Requirement
Tally up the lines below that include the word "GitHub". Answer with the number alone.

Available records
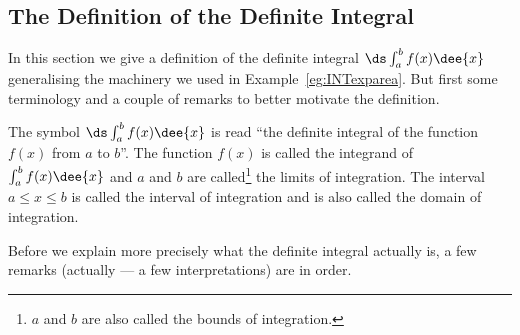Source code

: \subsection{The Definition of the Definite Integral}\label{sec:defInt}

In this section we give a definition of the definite integral $\ds \int_a^b f(x)\dee{x}$
generalising the machinery we used in Example~\ref{eg:INTexparea}. But first some
terminology and a couple of remarks to better motivate the definition.
\begin{notn}
The symbol $\ds \int_a^b f(x)\dee{x}$ is read ``the definite integral of the function
$f(x)$ from $a$ to $b$''. The function $f(x)$ is called the integrand of $\int_a^b
f(x)\dee{x}$ and $a$ and $b$ are called\footnote{$a$ and $b$ are also called the bounds of integration.} the limits of integration. The interval $a\le x
\le b$ is called the interval of integration and is also called the domain of integration.
\end{notn}
Before we explain more precisely what the definite integral actually is, a few remarks
(actually --- a few interpretations) are in order.
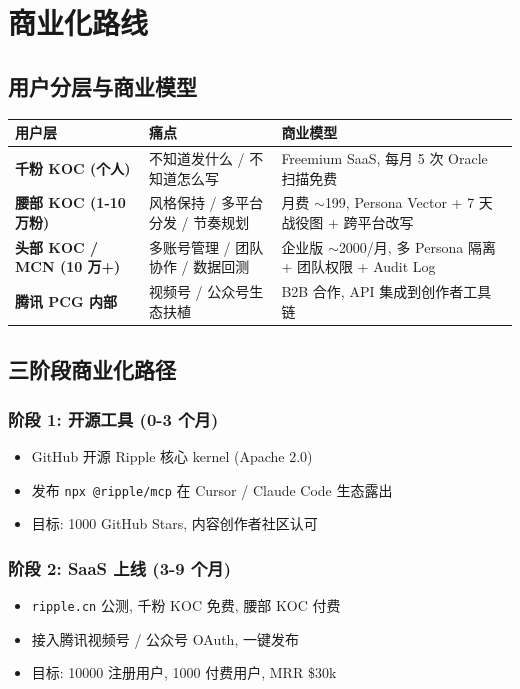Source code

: \section{商业化路线}

\subsection{用户分层与商业模型}

\begin{tabularx}{\textwidth}{>{\bfseries}l X X}
    \toprule
    用户层 & 痛点 & 商业模型 \\
    \midrule
    千粉 KOC (个人) & 不知道发什么 / 不知道怎么写 & Freemium SaaS, 每月 5 次 Oracle 扫描免费 \\
    \midrule
    腰部 KOC (1-10 万粉) & 风格保持 / 多平台分发 / 节奏规划 & 月费 $\sim$199, Persona Vector + 7 天战役图 + 跨平台改写 \\
    \midrule
    头部 KOC / MCN (10 万+) & 多账号管理 / 团队协作 / 数据回测 & 企业版 $\sim$2000/月, 多 Persona 隔离 + 团队权限 + Audit Log \\
    \midrule
    腾讯 PCG 内部 & 视频号 / 公众号生态扶植 & B2B 合作, API 集成到创作者工具链 \\
    \bottomrule
\end{tabularx}

\subsection{三阶段商业化路径}

\subsubsection{阶段 1: 开源工具 (0-3 个月)}

\begin{itemize}
    \item GitHub 开源 Ripple 核心 kernel (Apache 2.0)
    \item 发布 \texttt{npx @ripple/mcp} 在 Cursor / Claude Code 生态露出
    \item 目标: 1000 GitHub Stars, 内容创作者社区认可
\end{itemize}

\subsubsection{阶段 2: SaaS 上线 (3-9 个月)}

\begin{itemize}
    \item \texttt{ripple.cn} 公测, 千粉 KOC 免费, 腰部 KOC 付费
    \item 接入腾讯视频号 / 公众号 OAuth, 一键发布
    \item 目标: 10000 注册用户, 1000 付费用户, MRR \$30k
\end{itemize}

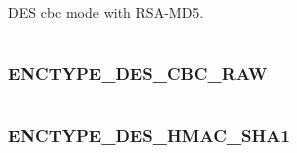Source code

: \documentclass[letterpaper,10pt,english]{sphinxmanual}
\begin{document}
\begin{fulllineitems}
\label{appdev/refs/macros/ENCTYPE_DES_CBC_MD5:ENCTYPE_DES_CBC_MD5}
\end{fulllineitems}


DES cbc mode with RSA-MD5.

\begin{tabulary}{\linewidth}{|L|L|}
\hline

 & 
\\\hline
\end{tabulary}



\subsubsection{ENCTYPE\_DES\_CBC\_RAW}
\label{appdev/refs/macros/ENCTYPE_DES_CBC_RAW:enctype-des-cbc-raw-data}\label{appdev/refs/macros/ENCTYPE_DES_CBC_RAW:enctype-des-cbc-raw}\label{appdev/refs/macros/ENCTYPE_DES_CBC_RAW::doc}

\begin{fulllineitems}
\label{appdev/refs/macros/ENCTYPE_DES_CBC_RAW:ENCTYPE_DES_CBC_RAW}
\end{fulllineitems}


\begin{tabulary}{\linewidth}{|L|L|}
\hline

 & 
\\\hline
\end{tabulary}



\subsubsection{ENCTYPE\_DES\_HMAC\_SHA1}
\label{appdev/refs/macros/ENCTYPE_DES_HMAC_SHA1:enctype-des-hmac-sha1-data}\label{appdev/refs/macros/ENCTYPE_DES_HMAC_SHA1::doc}\label{appdev/refs/macros/ENCTYPE_DES_HMAC_SHA1:enctype-des-hmac-sha1}

\begin{fulllineitems}
\label{appdev/refs/macros/ENCTYPE_DES_HMAC_SHA1:ENCTYPE_DES_HMAC_SHA1}
\end{fulllineitems}
\end{document}
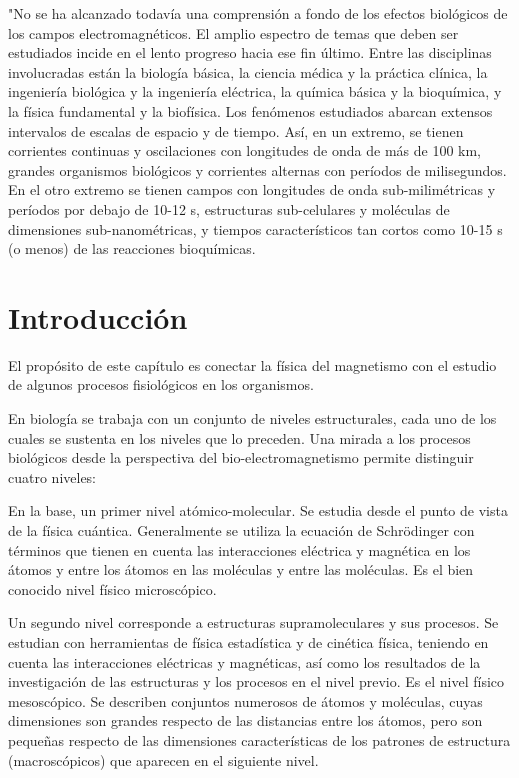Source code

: "No se ha alcanzado todavía una comprensión a fondo de los efectos biológicos de los campos electromagnéticos. El amplio espectro de temas que deben ser estudiados incide en el lento progreso hacia ese fin último. Entre las disciplinas involucradas están la biología básica, la ciencia médica y la práctica clínica, la ingeniería biológica y la ingeniería eléctrica, la química básica y la bioquímica, y la física fundamental y la biofísica. Los fenómenos estudiados abarcan extensos intervalos de escalas de espacio y de tiempo. Así, en un extremo, se tienen corrientes continuas y oscilaciones con longitudes de onda de más de 100 km, grandes organismos biológicos y corrientes alternas con períodos de milisegundos. En el otro extremo se tienen campos con longitudes de onda sub-milimétricas y períodos por debajo de 10-12 s, estructuras sub-celulares y moléculas de dimensiones sub-nanométricas, y tiempos característicos tan cortos como 10-15 s (o menos) de las reacciones bioquímicas\citep{Greenbaum}.

\section{Introducción}

El propósito de este capítulo es conectar la física del magnetismo con el estudio de algunos procesos fisiológicos en los organismos.

En biología se trabaja con un conjunto de niveles estructurales, cada uno de los cuales se sustenta en los niveles que lo preceden. Una mirada a los procesos biológicos desde la perspectiva del bio-electromagnetismo permite distinguir cuatro niveles:

En la base, un primer nivel atómico-molecular. Se estudia desde el punto de vista de la física cuántica. Generalmente se utiliza la ecuación de Schrödinger con términos que tienen en cuenta las interacciones eléctrica y magnética en los átomos y entre los átomos en las moléculas y entre las moléculas. Es el bien conocido nivel físico microscópico.

Un segundo nivel corresponde a estructuras supramoleculares y sus procesos.
Se estudian con herramientas de física estadística y de cinética física, teniendo en cuenta las interacciones eléctricas y magnéticas, así como los resultados de la investigación de las estructuras y los procesos en el nivel previo. Es el nivel físico mesoscópico. Se describen conjuntos numerosos de átomos y moléculas, cuyas dimensiones son grandes respecto de las distancias entre los átomos, pero son pequeñas respecto de las dimensiones características de los patrones de estructura (macroscópicos) que aparecen en el siguiente nivel.

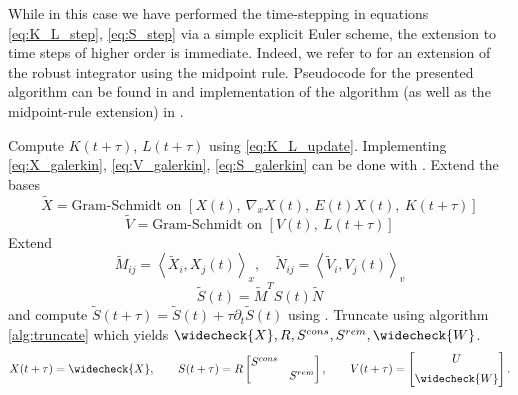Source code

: While in this case we have performed the time-stepping in equations \ref{eq:K_L_step}, 
\ref{eq:S_step} via a simple explicit Euler scheme, the extension to time steps of higher 
order is immediate. Indeed, we refer to \cite{ceruti2024} for an extension of the robust 
integrator using the midpoint rule. Pseudocode for the presented algorithm can be found 
in \cite{robustlowrank} and implementation of the algorithm (as well as the midpoint-rule 
extension) in \cite{BUGimplementation}. 
\begin{algorithm}
\caption{Step Scheme}
\label{alg:step}
\begin{algorithmic}[1]
\State Compute $K(t + \tau)$, $L(t + \tau)$ using \ref{eq:K_L_update}. Implementing 
    \ref{eq:X_galerkin}, \ref{eq:V_galerkin}, \ref{eq:S_galerkin} can be done with 
    \cite[pp. 5]{robustlowrank}. 
\State Extend the bases 
    \begin{equation*}
        \widetilde{ X } = \textrm{Gram-Schmidt on } [ X(t),\ \nabla_x X (t),\ E(t) X(t),\ K(t + \tau) ]
    \end{equation*}
    \begin{equation*}
        \widetilde{ V } = \textrm{Gram-Schmidt on } [ V(t),\ L(t + \tau) ]
    \end{equation*}
\State Extend 
    \begin{equation*}
        \widetilde{ M }_{i j} = \left\langle \widetilde{ X }_i, X_j (t) \right\rangle_x, \quad 
        \widetilde{ N }_{i j} = \left\langle \widetilde{ V }_i, V_j (t) \right\rangle_v
    \end{equation*}
    \begin{equation*}
        \widetilde{ S } (t) = \widetilde{ M }^T S(t) \widetilde{ N }
    \end{equation*}
    and compute $\widetilde{ S }(t + \tau) = \widetilde{ S }(t) + \tau \partial_t \widetilde{ S }(t)$
    using \cite[pp. 6]{robustlowrank}. 
\State Truncate using algorithm \ref{alg:truncate} which yields 
    $\widecheck{ X }, R, S^{cons}, S^{rem}, \widecheck{ W }$.  
\State \Return 
    \begin{equation*}
        X (t + \tau) = \widecheck{ X }, \quad\quad 
        S (t + \tau) = R \begin{bmatrix}
            S^{cons} & \\
            & S^{rem}
        \end{bmatrix}, \quad\quad
        V (t + \tau) = \begin{bmatrix}
            U \\[0.5em] 
            \widecheck{ W }
        \end{bmatrix} . 
    \end{equation*}
\end{algorithmic}
\end{algorithm}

Written reply
2